When Iola Anne Poole, an old-timer on Hatteras Island, passes away in her bed at ninety-one, the struggling young mother in her rental cottage, Tandi Jo Reese, finds herself charged with the task of cleaning out Iola’s rambling Victorian house.

Running from a messy, dangerous past, Tandi never expects to find more than a temporary hiding place within Iola’s walls, but everything changes with the discovery of eighty-one carefully decorated prayer boxes, one for each year, spanning from Iola’s youth to her last days. Hidden in the boxes is the story of a lifetime, written on random bits of paper–the hopes and wishes, fears and thoughts of an unassuming but complex woman passing through the seasons of an extraordinary, unsung life filled with journeys of faith, observations on love, and one final lesson that could change everything.

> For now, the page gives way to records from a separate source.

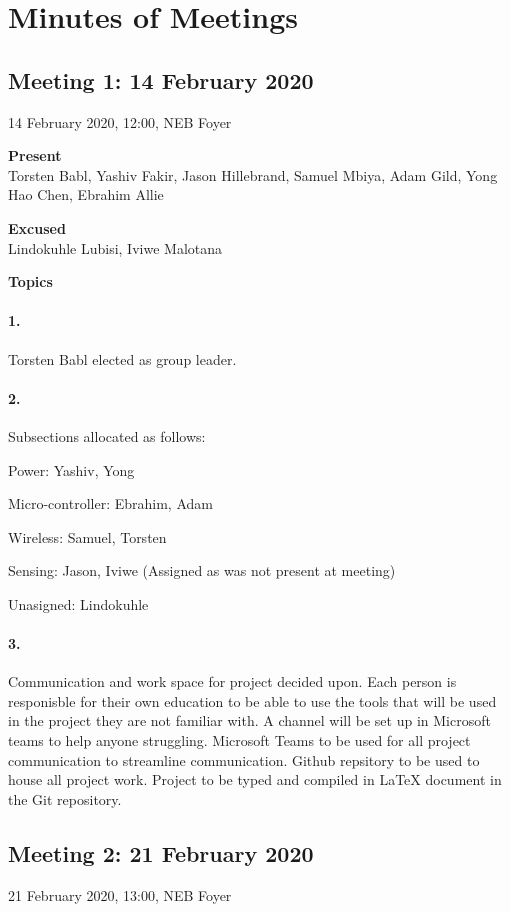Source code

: \documentclass[12pt]{article}
\begin{document}
\newpage
\section{Minutes of Meetings}
\subsection{Meeting 1: 14 February 2020}
14 February 2020, 12:00, NEB Foyer

\textbf{Present}\\
Torsten Babl, Yashiv Fakir, Jason Hillebrand, Samuel Mbiya, Adam Gild, Yong Hao Chen, Ebrahim Allie

\textbf{Excused}\\
Lindokuhle Lubisi, Iviwe Malotana

\textbf{Topics}
\paragraph[short]{1.} Torsten Babl elected as group leader.
\paragraph[short]{2.} Subsections allocated as follows:

Power: Yashiv, Yong

Micro-controller:	Ebrahim, Adam

Wireless:	Samuel,	Torsten

Sensing: Jason, Iviwe (Assigned as was not present at meeting)
  
Unasigned: Lindokuhle

\paragraph[short]{3.} Communication and work space for project decided upon. Each person is responisble for their own education to be able to use the tools that will be used in the project they are not familiar with. A channel will be set up in Microsoft teams to help anyone struggling.  
Microsoft Teams to be used for all project communication to streamline communication.
Github repsitory to be used to house all project work.
Project to be typed and compiled in LaTeX document in the Git repository.
\newpage

\subsection{Meeting 2: 21 February 2020}
21 February 2020, 13:00, NEB Foyer
\end{document}
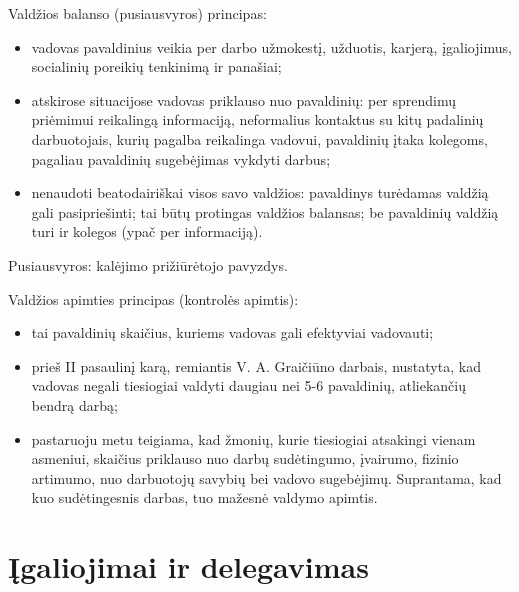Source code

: Valdžios balanso (pusiausvyros) principas:
\begin{itemize}
  \item vadovas pavaldinius veikia per darbo užmokestį, užduotis, karjerą,
    įgaliojimus, socialinių poreikių tenkinimą ir panašiai;
  \item atskirose situacijose vadovas priklauso nuo pavaldinių: per
    sprendimų priėmimui reikalingą informaciją, neformalius kontaktus
    su kitų padalinių darbuotojais, kurių pagalba reikalinga vadovui,
    pavaldinių įtaka kolegoms, pagaliau pavaldinių sugebėjimas vykdyti
    darbus;
  \item nenaudoti beatodairiškai visos savo valdžios: pavaldinys
    turėdamas valdžią gali pasipriešinti; tai būtų protingas valdžios
    balansas; be pavaldinių valdžią turi ir kolegos (ypač per informaciją).
\end{itemize}

Pusiausvyros: kalėjimo prižiūrėtojo pavyzdys.

Valdžios apimties principas (kontrolės apimtis):
\begin{itemize}
  \item tai pavaldinių skaičius, kuriems vadovas gali efektyviai vadovauti;
  \item prieš II pasaulinį karą, remiantis V. A. Graičiūno darbais,
    nustatyta, kad vadovas negali tiesiogiai valdyti daugiau nei
    5-6 pavaldinių, atliekančių bendrą darbą;
  \item pastaruoju metu teigiama, kad žmonių, kurie tiesiogiai atsakingi
    vienam asmeniui, skaičius priklauso nuo darbų sudėtingumo, įvairumo,
    fizinio artimumo, nuo darbuotojų savybių bei vadovo sugebėjimų.
    Suprantama, kad kuo sudėtingesnis darbas, tuo mažesnė valdymo
    apimtis.
\end{itemize}

\section{Įgaliojimai ir delegavimas}


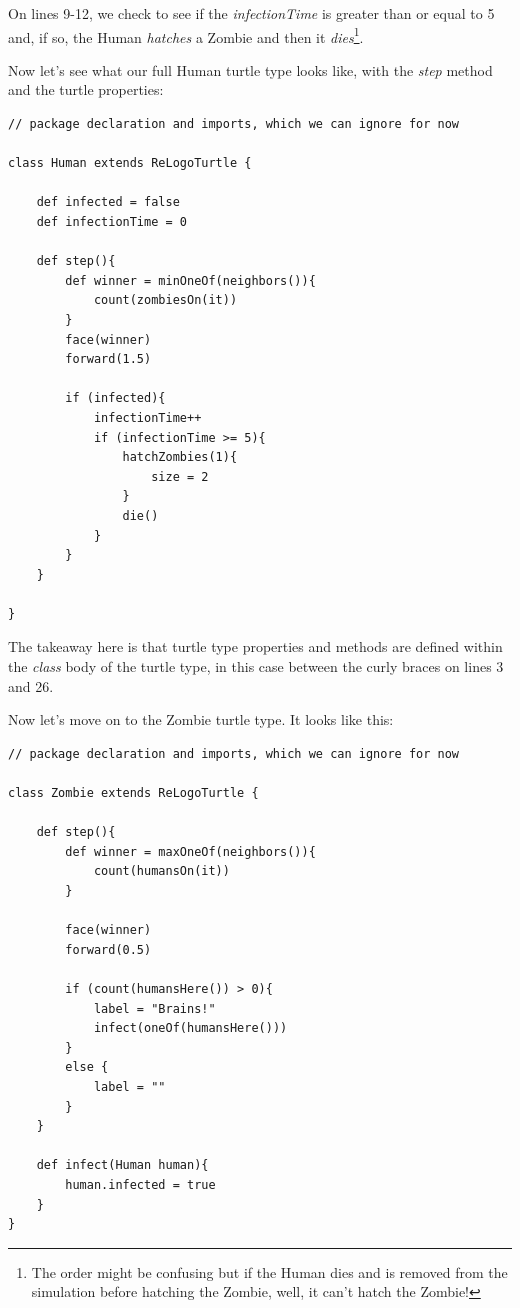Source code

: \documentclass[11pt]{amsart}
\begin{document}
On lines 9-12, we check to see if the \emph{infectionTime} is greater than or equal to 5 and, if so, the Human \emph{hatches} a Zombie and then it \emph{dies}\footnote{The order might be confusing but if the Human dies and is removed from the simulation before hatching the Zombie, well, it can't hatch the Zombie!}.

Now let's see what our full Human turtle type looks like, with the \emph{step} method and the turtle properties:

\noindent\begin{minipage}[h]{\textwidth}
\vspace{.2in}
\lstset{language=java,caption=The Human turtle type.,label=lst:humantype}
\begin{lstlisting}
// package declaration and imports, which we can ignore for now

class Human extends ReLogoTurtle {
	
	def infected = false
	def infectionTime = 0
	
	def step(){
		def winner = minOneOf(neighbors()){
			count(zombiesOn(it))
		}
		face(winner)
		forward(1.5)
		
		if (infected){
			infectionTime++
			if (infectionTime >= 5){
				hatchZombies(1){
					size = 2
				}
				die()
			}
		}
	}
	
}
\end{lstlisting}
\vspace{.2in}
\end{minipage}

The takeaway here is that turtle type properties and methods are defined within the \emph{class} body of the turtle type, in this case between the curly braces on lines 3 and 26.

Now let's move on to the Zombie turtle type. It looks like this:

\noindent\begin{minipage}[h]{\textwidth}
\vspace{.2in}
\lstset{language=java,caption=The Zombie turtle type.,label=lst:zombietype}
\begin{lstlisting}
// package declaration and imports, which we can ignore for now

class Zombie extends ReLogoTurtle {

	def step(){
		def winner = maxOneOf(neighbors()){
			count(humansOn(it))
		}
		
		face(winner)
		forward(0.5)
		
		if (count(humansHere()) > 0){
			label = "Brains!"
			infect(oneOf(humansHere()))
		}
		else {
			label = ""
		}
	}
	
	def infect(Human human){
		human.infected = true
	}
}
\end{lstlisting}
\vspace{.2in}
\end{minipage}
\end{document}
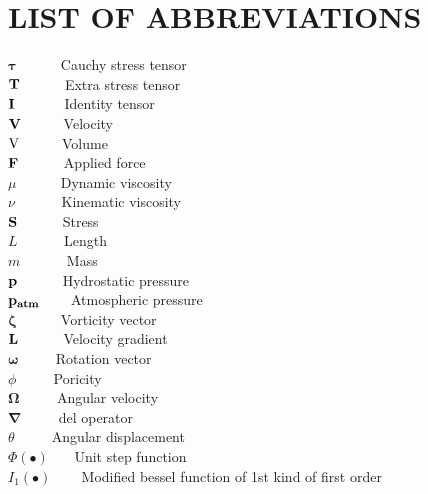 
\chapter*{LIST OF ABBREVIATIONS}
\def\ds{\displaystyle\mathstrut}
\def\baselinestretch{1.65}


$\boldsymbol \tau \,\,\,\,\,\,\,\,\,\,\,\,\,\,\,\,\,\,\,$Cauchy stress tensor\\
${\bf{T}}\,\,\,\,\,\,\,\,\,\,\,\,\,\,\,\,\,\,\,$Extra stress tensor\\
${\bf{I}}\,\,\,\,\,\,\,\,\,\,\,\,\,\,\,\,\,\,\,\,\,$Identity tensor\\
${\bf{V}}\,\,\,\,\,\,\,\,\,\,\,\,\,\,\,\,\,\,$Velocity\\
${\rm{V}}\,\,\,\,\,\,\,\,\,\,\,\,\,\,\,\,\,\,$Volume\\
${\bf{F}}\,\,\,\,\,\,\,\,\,\,\,\,\,\,\,\,\,\,\,$Applied force\\
$\mu \,\,\,\,\,\,\,\,\,\,\,\,\,\,\,\,\,\,\,$Dynamic viscosity\\
$\nu \,\,\,\,\,\,\,\,\,\,\,\,\,\,\,\,\,\,\,\,$Kinematic viscosity\\
${\bf{S}}\,\,\,\,\,\,\,\,\,\,\,\,\,\,\,\,\,\,\,$Stress\\
$L\,\,\,\,\,\,\,\,\,\,\,\,\,\,\,\,\,\,\,\,$Length\\
$m\,\,\,\,\,\,\,\,\,\,\,\,\,\,\,\,\,\,\,\,$Mass\\
${\bf{p}}\,\,\,\,\,\,\,\,\,\,\,\,\,\,\,\,\,\,\,$Hydrostatic pressure\\
${\bf{p_{atm}}}\,\,\,\,\,\,\,\,\,\,\,\,\,$Atmospheric pressure\\
${\boldsymbol \zeta}\,\,\,\,\,\,\,\,\,\,\,\,\,\,\,\,\,\,\,$Vorticity vector\\
${\bf{L}}\,\,\,\,\,\,\,\,\,\,\,\,\,\,\,\,\,\,\,$Velocity gradient\\
${\boldsymbol \omega}\,\,\,\,\,\,\,\,\,\,\,\,\,\,\,\,$Rotation vector\\
${\phi}\,\,\,\,\,\,\,\,\,\,\,\,\,\,\,\,$Poricity\\
${\boldsymbol \Omega}\,\,\,\,\,\,\,\,\,\,\,\,\,\,\,\,$Angular velocity\\
${\boldsymbol \nabla}\,\,\,\,\,\,\,\,\,\,\,\,\,\,\,\,$del operator\\
${\theta}\,\,\,\,\,\,\,\,\,\,\,\,\,\,\,\,$Angular displacement\\
${\Phi(\bullet)}\,\,\,\,\,\,\,\,\,\,\,$Unit step function\\
${I_{1}(\bullet)}\,\,\,\,\,\,\,\,\,\,\,\,\,$Modified bessel function of 1st kind of first order\\
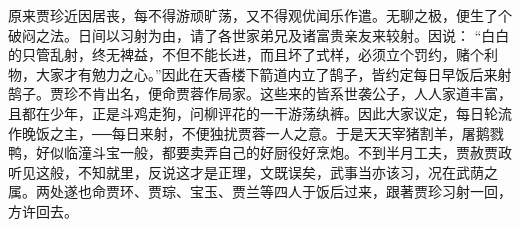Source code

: \begin{parag}
    原来贾珍近因居丧，每不得游顽旷荡，又不得观优闻乐作遣。无聊之极，便生了个破闷之法。日间以习射为由，请了各世家弟兄及诸富贵亲友来较射。因说： “白白的只管乱射，终无裨益，不但不能长进，而且坏了式样，必须立个罚约，赌个利物，大家才有勉力之心。”因此在天香楼下箭道内立了鹄子，皆约定每日早饭后来射鹄子。贾珍不肯出名，便命贾蓉作局家。这些来的皆系世袭公子，人人家道丰富，且都在少年，正是斗鸡走狗，问柳评花的一干游荡纨裤。因此大家议定，每日轮流作晚饭之主，──每日来射，不便独扰贾蓉一人之意。于是天天宰猪割羊，屠鹅戮鸭，好似临潼斗宝一般，都要卖弄自己的好厨役好烹炮。不到半月工夫，贾赦贾政听见这般，不知就里，反说这才是正理，文既误矣，武事当亦该习，况在武荫之属。两处遂也命贾环、贾琮、宝玉、贾兰等四人于饭后过来，跟著贾珍习射一回，方许回去。
\end{parag}


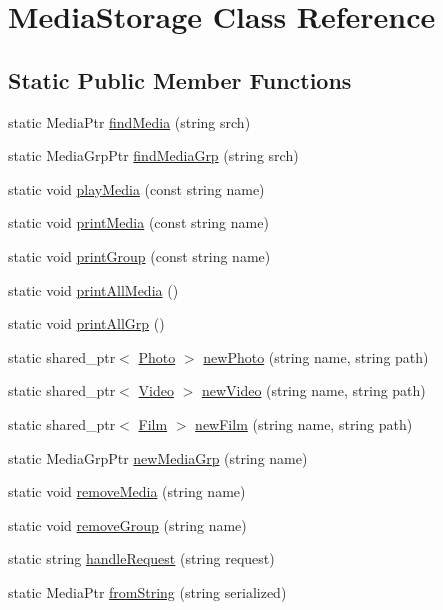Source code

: \hypertarget{classMediaStorage}{}\section{Media\+Storage Class Reference}
\label{classMediaStorage}
\subsection*{Static Public Member Functions}
\begin{DoxyCompactItemize}
\item 
static Media\+Ptr \hyperlink{classMediaStorage_afd1c58d3d41cf932b0b091d346726996}{find\+Media} (string srch)
\item 
static Media\+Grp\+Ptr \hyperlink{classMediaStorage_afbc1491a61445a0fa70c69e4c78be356}{find\+Media\+Grp} (string srch)
\item 
static void \hyperlink{classMediaStorage_a53a717cd521376ef1d38bba485fff218}{play\+Media} (const string name)
\item 
static void \hyperlink{classMediaStorage_ac9f6b5047a11a5123c09885155cff2e0}{print\+Media} (const string name)
\item 
static void \hyperlink{classMediaStorage_abf9dcfa0c6647f32816f3cab13eb325b}{print\+Group} (const string name)
\item 
static void \hyperlink{classMediaStorage_a38497104de3ebadf0968e55e29b7e7ef}{print\+All\+Media} ()
\item 
static void \hyperlink{classMediaStorage_aad266fb25546eee62037193b533ac10a}{print\+All\+Grp} ()
\item 
static shared\+\_\+ptr$<$ \hyperlink{classPhoto}{Photo} $>$ \hyperlink{classMediaStorage_a22db05b2288f4ea728506fa632205335}{new\+Photo} (string name, string path)
\item 
static shared\+\_\+ptr$<$ \hyperlink{classVideo}{Video} $>$ \hyperlink{classMediaStorage_aec1d47d5d30f17bdb6ae443e464c4bd4}{new\+Video} (string name, string path)
\item 
static shared\+\_\+ptr$<$ \hyperlink{classFilm}{Film} $>$ \hyperlink{classMediaStorage_a55db96df35aae1348581b6fbc27a34bc}{new\+Film} (string name, string path)
\item 
static Media\+Grp\+Ptr \hyperlink{classMediaStorage_a0762b1452654e6d47fa93d7ad5001520}{new\+Media\+Grp} (string name)
\item 
static void \hyperlink{classMediaStorage_ae0c7f77a76c3496bfea91145ebd4acc5}{remove\+Media} (string name)
\item 
static void \hyperlink{classMediaStorage_a295d0fe139b82b0fbb351e17ee7759dd}{remove\+Group} (string name)
\item 
static string \hyperlink{classMediaStorage_a93e1a78d314ecb11e1024c322fa670f3}{handle\+Request} (string request)
\item 
static Media\+Ptr \hyperlink{classMediaStorage_a9a5a91b418dd9da61ca394f789c557fb}{from\+String} (string serialized)
\end{DoxyCompactItemize}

A satisfying novel has to have setting, characters and story to compel readers to go beyond the first page. The Prayer Box has all of these elements and more. Lisa Wingate paints the setting of a quaint little town on the Outer Banks and then populates it with people we would recognize from our own lives. Tandi, a scared young mother running from her past. Brother Guilbeau, the heavy drawled pastor from the local church. Paul, a part-time teacher, part-time handyman and full-time friend. Bink and Geneva, the older couple who owns the local market. The ladies at Sandy’s Seashell Shop. The story and dialogue is multi-dimensional; deftly handling metaphor and similes, Wingate grabs her readers from the opening scene and doesn’t let them go until the final page.

A word of advice; set aside a weekend to read The Prayer Box, because – once started – it will be difficult to put it down.